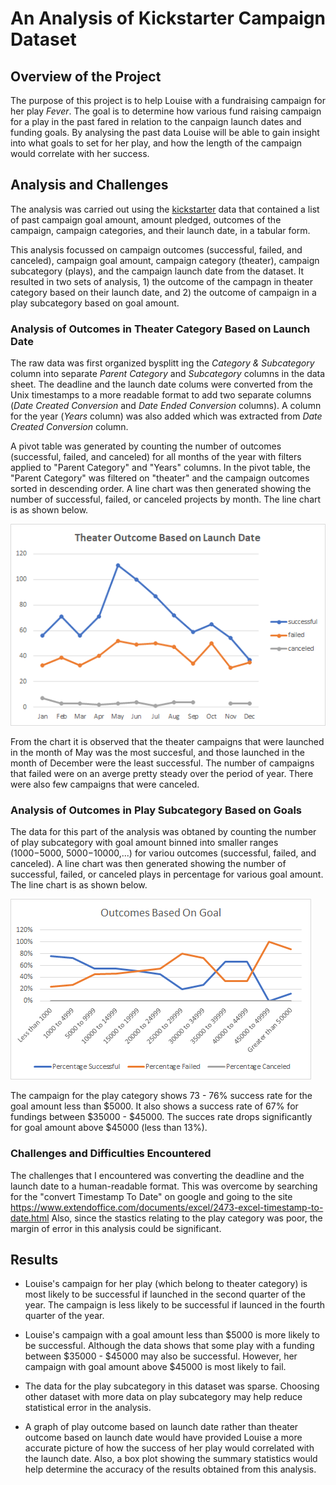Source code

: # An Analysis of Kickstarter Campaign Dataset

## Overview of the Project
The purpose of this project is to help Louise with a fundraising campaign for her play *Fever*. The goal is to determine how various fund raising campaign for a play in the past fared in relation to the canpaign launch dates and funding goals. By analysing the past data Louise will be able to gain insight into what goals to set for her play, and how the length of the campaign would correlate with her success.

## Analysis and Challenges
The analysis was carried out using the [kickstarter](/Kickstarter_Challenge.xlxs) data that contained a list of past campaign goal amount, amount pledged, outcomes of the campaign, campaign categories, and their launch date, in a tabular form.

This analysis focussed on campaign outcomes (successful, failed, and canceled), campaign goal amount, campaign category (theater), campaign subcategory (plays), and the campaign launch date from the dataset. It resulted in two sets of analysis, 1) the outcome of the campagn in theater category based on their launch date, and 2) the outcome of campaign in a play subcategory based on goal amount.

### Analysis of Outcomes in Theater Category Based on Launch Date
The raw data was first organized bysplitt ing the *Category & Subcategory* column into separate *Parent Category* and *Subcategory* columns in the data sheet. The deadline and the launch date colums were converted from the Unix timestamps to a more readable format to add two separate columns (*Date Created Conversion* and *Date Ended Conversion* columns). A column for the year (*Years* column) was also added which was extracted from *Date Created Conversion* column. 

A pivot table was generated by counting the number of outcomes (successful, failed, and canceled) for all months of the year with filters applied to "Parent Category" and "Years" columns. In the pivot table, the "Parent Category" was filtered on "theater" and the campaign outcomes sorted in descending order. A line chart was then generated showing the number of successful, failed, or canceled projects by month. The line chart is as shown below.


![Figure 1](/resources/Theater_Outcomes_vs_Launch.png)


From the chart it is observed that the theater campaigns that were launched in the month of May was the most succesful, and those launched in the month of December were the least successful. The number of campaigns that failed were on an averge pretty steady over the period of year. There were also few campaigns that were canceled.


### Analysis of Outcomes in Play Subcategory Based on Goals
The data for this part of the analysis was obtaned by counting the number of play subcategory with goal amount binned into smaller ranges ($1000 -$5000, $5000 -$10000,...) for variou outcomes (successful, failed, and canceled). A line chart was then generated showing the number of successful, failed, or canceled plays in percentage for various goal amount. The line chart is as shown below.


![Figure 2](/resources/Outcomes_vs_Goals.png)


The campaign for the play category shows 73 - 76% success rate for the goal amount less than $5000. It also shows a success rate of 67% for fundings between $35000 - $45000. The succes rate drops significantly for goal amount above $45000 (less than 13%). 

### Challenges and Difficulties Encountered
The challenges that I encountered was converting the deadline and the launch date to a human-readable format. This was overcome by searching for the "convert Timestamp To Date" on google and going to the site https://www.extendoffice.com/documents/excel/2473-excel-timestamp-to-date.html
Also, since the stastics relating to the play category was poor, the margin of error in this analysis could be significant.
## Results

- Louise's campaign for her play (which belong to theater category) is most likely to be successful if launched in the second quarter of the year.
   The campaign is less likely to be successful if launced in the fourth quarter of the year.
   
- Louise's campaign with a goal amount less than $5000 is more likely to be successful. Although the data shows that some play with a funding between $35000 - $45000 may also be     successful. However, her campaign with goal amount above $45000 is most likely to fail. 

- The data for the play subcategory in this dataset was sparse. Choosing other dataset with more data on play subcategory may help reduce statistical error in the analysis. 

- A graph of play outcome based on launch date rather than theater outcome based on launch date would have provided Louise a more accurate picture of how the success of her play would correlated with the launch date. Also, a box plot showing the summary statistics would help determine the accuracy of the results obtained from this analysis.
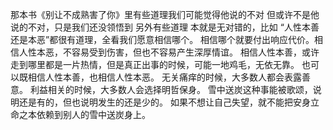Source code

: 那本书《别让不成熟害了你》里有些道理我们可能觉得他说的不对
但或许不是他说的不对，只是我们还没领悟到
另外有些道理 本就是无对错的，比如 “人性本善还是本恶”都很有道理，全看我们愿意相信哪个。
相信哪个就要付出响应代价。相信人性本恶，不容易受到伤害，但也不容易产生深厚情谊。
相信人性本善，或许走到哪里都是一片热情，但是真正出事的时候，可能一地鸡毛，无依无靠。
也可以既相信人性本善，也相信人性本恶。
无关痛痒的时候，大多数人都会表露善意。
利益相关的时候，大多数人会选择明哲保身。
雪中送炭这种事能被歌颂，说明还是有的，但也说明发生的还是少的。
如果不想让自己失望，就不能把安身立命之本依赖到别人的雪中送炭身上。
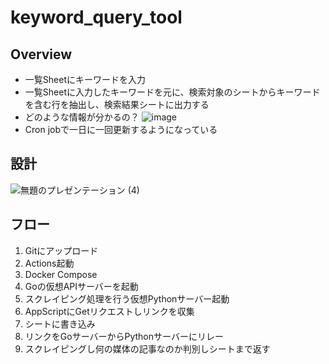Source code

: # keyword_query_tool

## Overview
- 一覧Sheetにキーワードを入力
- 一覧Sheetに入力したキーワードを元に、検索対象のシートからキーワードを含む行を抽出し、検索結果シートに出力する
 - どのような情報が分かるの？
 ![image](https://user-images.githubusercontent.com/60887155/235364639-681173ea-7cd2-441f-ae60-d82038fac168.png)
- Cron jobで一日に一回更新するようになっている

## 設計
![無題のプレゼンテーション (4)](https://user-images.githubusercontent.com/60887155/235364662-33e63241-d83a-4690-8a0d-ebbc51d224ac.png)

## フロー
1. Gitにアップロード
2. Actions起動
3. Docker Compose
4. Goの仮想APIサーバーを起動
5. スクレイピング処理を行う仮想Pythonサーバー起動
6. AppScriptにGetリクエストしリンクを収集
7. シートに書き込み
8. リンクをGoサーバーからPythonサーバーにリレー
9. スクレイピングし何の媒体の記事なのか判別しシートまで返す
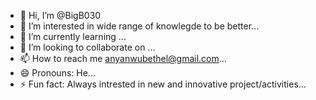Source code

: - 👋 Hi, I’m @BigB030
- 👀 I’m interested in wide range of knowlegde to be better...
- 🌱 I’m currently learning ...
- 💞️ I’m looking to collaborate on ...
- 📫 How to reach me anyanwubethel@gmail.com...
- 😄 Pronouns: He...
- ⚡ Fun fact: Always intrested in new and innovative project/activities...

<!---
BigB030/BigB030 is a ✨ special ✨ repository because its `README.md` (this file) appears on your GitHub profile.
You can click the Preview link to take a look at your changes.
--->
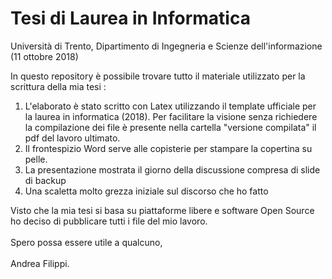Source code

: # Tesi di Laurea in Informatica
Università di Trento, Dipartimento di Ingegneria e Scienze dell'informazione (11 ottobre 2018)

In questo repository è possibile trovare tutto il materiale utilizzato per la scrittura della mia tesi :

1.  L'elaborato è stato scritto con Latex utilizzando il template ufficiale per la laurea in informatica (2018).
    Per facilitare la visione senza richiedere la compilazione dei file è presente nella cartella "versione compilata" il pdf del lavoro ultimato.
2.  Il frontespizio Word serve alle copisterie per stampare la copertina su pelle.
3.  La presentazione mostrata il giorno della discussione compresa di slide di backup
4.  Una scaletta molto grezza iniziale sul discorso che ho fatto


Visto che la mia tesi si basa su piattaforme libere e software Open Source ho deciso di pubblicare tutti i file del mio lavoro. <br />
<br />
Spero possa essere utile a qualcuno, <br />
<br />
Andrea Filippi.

--

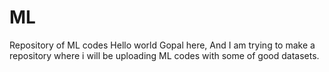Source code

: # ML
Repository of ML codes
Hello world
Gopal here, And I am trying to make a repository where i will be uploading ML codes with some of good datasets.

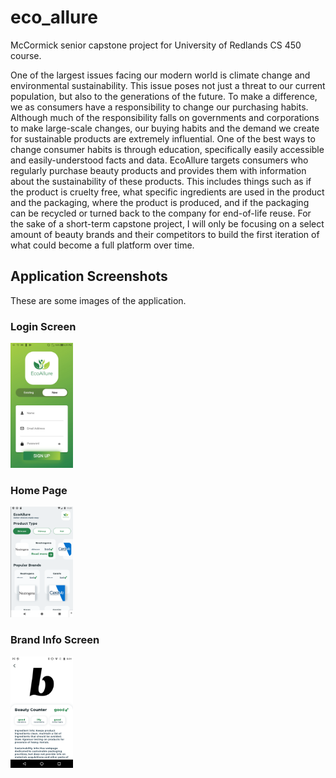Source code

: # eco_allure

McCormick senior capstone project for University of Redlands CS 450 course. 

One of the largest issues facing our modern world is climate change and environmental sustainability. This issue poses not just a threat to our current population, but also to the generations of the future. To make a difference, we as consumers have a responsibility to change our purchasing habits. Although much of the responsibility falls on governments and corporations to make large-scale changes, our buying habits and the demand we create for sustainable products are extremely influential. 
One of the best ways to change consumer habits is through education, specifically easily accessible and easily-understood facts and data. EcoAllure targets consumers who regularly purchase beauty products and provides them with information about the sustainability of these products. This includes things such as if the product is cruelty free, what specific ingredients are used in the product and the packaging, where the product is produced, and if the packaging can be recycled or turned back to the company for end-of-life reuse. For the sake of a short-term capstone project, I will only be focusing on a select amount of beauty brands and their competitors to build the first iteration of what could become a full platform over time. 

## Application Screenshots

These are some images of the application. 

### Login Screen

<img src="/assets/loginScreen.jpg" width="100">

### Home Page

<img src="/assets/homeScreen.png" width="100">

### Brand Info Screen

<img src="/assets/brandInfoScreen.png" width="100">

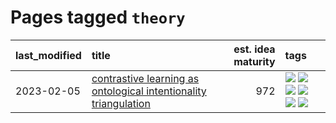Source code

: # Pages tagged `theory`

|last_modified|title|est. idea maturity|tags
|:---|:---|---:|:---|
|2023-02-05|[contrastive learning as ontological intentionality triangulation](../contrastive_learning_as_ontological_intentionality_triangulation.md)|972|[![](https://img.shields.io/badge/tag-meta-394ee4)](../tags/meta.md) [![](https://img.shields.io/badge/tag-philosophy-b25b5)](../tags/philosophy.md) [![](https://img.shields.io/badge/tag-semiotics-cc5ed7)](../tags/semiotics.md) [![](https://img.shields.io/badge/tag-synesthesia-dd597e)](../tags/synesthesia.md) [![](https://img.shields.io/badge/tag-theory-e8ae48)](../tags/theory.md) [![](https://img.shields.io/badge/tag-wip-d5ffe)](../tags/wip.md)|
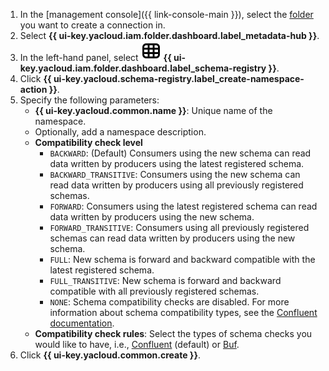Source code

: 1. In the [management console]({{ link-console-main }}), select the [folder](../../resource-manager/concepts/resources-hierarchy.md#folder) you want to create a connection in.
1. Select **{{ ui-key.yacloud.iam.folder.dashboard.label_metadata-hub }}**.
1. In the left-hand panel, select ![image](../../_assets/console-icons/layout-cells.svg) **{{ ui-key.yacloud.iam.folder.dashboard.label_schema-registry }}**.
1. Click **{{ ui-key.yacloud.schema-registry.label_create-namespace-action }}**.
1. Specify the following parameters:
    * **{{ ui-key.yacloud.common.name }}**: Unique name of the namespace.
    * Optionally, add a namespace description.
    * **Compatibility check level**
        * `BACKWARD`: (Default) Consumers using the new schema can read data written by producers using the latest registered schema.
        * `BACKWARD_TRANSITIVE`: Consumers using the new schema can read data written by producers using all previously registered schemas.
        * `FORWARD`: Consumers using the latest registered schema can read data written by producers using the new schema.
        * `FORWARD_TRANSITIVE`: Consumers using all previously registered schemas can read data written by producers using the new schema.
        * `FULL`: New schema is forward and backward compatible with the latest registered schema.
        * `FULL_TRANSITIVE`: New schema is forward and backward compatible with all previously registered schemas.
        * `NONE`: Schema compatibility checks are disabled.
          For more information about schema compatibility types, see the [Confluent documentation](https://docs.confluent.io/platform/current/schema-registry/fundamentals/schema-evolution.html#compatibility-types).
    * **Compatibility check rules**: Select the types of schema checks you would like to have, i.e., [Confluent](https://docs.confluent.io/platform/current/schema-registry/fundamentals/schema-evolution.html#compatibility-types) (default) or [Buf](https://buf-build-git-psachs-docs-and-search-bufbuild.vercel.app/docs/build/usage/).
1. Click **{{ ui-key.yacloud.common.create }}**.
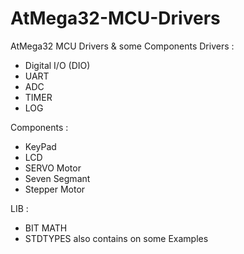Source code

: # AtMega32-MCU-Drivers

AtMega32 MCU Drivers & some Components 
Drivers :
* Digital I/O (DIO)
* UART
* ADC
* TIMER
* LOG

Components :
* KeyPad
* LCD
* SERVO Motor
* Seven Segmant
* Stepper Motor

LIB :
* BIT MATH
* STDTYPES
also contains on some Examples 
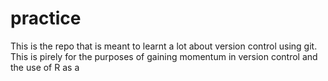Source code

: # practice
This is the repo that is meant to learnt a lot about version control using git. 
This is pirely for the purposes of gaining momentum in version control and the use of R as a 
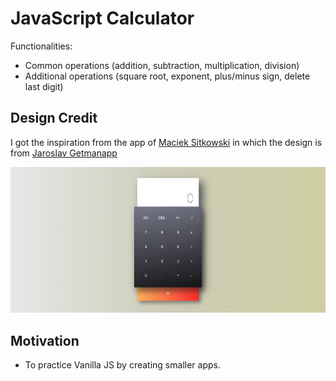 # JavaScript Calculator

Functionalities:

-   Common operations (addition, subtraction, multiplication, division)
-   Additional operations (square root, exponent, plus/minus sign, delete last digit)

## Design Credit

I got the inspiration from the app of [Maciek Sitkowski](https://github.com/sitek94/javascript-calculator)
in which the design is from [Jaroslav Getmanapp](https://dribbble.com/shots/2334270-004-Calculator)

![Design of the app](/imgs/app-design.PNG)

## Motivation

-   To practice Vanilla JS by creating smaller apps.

### Task objective
Track down every line in the entries that includes the string "compatible", and copy it.

### Solution for this exercise
        * `FULL`: New schema is forward and backward compatible with the latest registered schema.
        * `FULL_TRANSITIVE`: New schema is forward and backward compatible with all previously registered schemas.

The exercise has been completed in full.